DATASET RECORDS below:

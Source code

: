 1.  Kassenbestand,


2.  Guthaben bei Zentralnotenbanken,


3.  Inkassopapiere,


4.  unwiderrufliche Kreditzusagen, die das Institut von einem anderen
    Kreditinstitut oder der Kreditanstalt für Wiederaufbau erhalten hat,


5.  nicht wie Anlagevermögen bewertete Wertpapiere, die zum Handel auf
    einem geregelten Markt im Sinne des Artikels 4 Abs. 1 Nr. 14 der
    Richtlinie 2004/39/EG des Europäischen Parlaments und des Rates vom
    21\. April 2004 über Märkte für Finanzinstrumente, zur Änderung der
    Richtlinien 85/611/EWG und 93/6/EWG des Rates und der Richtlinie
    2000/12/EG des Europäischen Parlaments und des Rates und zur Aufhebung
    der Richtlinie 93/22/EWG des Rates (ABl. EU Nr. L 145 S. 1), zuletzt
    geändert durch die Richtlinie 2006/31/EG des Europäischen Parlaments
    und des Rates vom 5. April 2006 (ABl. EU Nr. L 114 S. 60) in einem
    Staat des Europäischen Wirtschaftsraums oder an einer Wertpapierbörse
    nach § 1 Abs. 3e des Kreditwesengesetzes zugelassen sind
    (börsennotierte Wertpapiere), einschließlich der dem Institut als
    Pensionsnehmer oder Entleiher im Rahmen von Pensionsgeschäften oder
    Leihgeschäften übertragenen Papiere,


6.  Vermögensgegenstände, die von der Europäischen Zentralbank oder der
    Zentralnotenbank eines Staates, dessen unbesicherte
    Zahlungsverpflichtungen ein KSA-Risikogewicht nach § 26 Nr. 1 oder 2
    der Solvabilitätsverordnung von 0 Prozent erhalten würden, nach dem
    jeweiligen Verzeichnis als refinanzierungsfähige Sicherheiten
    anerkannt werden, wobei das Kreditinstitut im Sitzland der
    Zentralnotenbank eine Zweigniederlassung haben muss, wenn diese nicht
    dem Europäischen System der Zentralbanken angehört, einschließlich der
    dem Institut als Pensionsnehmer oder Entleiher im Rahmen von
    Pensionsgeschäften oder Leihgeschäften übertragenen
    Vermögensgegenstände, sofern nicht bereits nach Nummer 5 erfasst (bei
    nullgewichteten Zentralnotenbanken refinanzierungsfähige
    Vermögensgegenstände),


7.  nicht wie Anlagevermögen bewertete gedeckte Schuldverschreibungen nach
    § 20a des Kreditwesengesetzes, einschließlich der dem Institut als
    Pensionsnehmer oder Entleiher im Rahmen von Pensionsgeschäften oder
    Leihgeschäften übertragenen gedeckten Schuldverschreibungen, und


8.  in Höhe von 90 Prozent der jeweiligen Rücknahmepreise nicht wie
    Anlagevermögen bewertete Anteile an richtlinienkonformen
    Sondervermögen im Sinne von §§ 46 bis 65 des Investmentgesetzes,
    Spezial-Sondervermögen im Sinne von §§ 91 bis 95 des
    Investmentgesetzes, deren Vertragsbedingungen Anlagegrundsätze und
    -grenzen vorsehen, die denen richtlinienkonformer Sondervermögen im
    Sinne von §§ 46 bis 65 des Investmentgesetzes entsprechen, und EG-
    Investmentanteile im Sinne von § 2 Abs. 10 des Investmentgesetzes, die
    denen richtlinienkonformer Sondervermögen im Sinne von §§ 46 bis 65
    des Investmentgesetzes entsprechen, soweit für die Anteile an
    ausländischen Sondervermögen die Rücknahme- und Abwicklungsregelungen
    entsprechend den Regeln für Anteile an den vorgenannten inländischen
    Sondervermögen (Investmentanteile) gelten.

End of DATASET RECORDS.

If a line above holds the string "Zentralnotenbanken", copy it out.

2.  Guthaben bei Zentralnotenbanken,
    nullgewichteten Zentralnotenbanken refinanzierungsfähige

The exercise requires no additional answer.